__WHAT YOU NEED TO DO__
When you have gone through the records below, state only how many lines include the word "Panaskan".

__EXERCISE DATA__

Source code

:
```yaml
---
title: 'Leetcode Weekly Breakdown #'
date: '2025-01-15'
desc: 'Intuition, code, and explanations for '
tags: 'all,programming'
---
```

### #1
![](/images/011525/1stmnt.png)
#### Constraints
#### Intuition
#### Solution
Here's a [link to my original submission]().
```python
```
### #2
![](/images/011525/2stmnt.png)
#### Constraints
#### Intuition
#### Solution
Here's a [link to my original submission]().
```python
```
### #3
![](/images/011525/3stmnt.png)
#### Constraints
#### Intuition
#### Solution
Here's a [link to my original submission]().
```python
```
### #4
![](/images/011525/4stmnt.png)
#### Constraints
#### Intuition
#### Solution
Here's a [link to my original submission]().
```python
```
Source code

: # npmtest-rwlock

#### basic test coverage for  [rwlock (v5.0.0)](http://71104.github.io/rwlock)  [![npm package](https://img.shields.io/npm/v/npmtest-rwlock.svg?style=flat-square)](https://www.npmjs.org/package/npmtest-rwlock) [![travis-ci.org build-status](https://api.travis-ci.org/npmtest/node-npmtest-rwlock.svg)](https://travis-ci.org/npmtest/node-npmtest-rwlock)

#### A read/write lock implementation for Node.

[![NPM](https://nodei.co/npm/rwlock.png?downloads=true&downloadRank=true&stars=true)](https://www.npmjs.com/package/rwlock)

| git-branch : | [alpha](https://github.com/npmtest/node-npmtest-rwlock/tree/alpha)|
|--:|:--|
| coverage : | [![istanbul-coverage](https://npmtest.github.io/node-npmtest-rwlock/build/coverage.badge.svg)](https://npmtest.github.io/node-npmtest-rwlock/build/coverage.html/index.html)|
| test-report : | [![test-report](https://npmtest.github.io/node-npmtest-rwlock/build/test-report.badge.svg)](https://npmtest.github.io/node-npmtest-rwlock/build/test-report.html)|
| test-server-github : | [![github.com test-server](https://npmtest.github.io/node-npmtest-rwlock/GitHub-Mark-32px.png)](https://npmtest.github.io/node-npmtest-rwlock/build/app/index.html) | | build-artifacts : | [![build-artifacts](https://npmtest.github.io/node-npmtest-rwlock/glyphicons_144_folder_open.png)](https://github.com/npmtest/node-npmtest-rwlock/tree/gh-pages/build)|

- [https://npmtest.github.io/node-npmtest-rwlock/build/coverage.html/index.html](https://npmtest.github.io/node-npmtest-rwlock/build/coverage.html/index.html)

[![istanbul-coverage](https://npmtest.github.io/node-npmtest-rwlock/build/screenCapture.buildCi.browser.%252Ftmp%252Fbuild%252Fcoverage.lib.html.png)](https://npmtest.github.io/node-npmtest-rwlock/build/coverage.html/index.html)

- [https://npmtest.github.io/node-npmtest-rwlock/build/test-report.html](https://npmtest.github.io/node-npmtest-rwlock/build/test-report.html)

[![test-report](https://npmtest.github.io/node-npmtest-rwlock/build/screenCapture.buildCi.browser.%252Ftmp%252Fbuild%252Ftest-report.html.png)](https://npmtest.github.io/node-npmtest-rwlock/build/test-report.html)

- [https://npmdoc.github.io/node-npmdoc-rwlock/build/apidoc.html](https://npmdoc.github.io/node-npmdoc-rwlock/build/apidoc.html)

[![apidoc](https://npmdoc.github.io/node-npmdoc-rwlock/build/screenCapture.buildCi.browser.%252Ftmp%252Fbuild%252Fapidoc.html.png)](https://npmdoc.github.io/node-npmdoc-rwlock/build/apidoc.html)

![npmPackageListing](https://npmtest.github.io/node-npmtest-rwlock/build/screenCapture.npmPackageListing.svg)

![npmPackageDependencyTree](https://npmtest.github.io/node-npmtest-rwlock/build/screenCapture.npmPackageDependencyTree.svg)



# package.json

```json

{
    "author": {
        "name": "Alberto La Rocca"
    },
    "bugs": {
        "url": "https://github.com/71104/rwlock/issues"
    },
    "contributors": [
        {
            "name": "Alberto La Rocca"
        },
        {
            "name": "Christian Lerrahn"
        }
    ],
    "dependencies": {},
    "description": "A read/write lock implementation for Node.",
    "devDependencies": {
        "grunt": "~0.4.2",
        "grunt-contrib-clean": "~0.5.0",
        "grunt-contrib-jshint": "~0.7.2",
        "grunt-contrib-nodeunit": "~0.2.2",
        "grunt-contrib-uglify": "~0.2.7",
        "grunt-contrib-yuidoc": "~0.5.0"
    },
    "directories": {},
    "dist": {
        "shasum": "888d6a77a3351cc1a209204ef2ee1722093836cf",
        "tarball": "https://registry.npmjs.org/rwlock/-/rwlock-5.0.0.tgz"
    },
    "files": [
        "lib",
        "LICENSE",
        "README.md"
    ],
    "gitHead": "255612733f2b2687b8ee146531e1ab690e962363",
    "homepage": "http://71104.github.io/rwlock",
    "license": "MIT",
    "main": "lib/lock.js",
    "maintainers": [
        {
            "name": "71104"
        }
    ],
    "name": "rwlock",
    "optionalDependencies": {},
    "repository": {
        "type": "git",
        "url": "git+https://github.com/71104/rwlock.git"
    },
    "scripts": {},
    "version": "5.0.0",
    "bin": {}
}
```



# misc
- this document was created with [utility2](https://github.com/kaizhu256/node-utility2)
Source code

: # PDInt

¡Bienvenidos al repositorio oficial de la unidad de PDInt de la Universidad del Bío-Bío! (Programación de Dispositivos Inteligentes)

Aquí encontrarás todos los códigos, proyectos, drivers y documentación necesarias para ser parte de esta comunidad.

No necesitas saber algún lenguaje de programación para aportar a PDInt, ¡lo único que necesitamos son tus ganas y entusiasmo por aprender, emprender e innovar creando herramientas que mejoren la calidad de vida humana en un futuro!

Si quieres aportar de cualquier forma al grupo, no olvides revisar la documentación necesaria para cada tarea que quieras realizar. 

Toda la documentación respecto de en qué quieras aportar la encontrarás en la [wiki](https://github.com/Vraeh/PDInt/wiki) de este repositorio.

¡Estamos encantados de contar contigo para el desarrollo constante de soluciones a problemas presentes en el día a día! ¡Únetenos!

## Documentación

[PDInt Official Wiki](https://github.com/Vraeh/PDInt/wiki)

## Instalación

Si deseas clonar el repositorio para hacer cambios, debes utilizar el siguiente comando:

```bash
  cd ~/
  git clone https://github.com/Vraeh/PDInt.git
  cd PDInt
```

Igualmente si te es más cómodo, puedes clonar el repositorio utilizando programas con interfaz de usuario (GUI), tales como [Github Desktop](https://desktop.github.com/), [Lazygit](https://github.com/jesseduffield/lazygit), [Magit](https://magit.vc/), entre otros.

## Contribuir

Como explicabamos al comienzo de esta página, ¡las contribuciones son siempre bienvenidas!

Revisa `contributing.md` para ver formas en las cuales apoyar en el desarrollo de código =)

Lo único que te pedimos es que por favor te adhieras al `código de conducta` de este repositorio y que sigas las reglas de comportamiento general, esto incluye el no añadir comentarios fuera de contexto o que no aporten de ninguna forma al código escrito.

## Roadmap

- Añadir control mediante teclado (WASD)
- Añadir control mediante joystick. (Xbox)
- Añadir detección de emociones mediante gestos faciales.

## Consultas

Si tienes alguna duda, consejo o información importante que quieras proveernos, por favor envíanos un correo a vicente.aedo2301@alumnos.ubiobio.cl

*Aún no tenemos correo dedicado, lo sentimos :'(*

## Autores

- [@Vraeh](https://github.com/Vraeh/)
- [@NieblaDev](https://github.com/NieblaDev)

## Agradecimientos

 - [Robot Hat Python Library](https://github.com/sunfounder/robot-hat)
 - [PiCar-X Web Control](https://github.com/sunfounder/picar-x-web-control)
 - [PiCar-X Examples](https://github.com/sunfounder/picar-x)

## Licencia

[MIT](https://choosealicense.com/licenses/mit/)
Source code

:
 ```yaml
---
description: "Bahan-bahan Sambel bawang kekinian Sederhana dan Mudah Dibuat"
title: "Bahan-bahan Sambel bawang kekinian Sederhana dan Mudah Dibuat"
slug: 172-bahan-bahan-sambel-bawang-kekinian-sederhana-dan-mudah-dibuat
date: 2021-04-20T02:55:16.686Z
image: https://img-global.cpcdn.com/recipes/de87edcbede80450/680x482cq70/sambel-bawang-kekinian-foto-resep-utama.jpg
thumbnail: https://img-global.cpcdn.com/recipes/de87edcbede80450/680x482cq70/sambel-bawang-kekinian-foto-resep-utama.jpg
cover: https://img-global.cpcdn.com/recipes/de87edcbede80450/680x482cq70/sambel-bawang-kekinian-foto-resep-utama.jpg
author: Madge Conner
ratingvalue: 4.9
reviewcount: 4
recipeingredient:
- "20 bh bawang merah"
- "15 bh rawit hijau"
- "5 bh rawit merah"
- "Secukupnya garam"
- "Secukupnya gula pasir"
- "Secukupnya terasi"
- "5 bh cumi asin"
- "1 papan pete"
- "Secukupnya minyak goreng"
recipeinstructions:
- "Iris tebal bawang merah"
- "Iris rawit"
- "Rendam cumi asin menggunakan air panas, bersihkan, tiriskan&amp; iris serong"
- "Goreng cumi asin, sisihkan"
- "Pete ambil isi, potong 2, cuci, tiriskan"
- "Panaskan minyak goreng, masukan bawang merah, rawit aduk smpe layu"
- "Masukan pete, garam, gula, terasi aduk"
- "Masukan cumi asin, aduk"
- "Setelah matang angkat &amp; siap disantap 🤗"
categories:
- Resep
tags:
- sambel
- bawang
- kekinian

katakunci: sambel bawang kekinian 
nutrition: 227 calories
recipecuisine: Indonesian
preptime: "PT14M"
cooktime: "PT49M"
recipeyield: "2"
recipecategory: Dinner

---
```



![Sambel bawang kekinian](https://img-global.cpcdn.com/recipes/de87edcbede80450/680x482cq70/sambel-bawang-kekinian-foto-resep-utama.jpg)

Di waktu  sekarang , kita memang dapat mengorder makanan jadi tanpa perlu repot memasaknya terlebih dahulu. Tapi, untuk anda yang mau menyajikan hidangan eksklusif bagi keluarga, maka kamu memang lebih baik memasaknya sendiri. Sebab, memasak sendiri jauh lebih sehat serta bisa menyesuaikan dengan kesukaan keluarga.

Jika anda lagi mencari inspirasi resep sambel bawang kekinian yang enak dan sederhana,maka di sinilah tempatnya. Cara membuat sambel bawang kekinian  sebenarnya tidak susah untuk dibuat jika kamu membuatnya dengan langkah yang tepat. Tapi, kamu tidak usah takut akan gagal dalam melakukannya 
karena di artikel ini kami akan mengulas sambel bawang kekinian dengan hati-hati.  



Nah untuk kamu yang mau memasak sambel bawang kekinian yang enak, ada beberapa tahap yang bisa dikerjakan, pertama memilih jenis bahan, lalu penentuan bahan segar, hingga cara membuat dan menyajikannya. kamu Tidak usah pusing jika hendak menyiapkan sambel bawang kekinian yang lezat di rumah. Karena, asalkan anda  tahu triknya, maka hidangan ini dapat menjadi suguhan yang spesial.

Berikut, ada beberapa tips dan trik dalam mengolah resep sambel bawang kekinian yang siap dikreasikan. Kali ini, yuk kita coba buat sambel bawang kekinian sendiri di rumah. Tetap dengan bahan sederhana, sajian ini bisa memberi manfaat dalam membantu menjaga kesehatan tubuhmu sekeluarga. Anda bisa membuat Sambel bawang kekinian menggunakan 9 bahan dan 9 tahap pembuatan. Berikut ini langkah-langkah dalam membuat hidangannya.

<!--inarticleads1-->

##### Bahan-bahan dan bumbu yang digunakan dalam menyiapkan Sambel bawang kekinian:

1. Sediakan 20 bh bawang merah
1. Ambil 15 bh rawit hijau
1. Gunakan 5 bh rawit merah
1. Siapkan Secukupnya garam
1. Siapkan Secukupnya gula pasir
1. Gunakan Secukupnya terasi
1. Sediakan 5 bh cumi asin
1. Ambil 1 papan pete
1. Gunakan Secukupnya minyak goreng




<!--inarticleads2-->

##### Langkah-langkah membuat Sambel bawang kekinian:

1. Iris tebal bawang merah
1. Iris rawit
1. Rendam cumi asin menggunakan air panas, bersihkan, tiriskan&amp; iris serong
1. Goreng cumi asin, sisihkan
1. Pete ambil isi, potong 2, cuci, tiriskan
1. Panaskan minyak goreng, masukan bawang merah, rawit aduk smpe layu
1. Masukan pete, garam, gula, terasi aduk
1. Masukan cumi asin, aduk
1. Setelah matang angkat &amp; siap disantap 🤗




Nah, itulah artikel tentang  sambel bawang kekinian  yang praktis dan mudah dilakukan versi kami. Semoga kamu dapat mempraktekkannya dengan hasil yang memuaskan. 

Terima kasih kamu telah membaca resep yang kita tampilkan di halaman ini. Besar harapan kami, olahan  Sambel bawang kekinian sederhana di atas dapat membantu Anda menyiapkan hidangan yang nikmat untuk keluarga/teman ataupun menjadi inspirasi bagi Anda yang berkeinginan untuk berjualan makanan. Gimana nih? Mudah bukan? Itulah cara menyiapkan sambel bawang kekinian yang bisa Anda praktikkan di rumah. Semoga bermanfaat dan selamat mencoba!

__OUTPUT OF THE EXERCISE__
2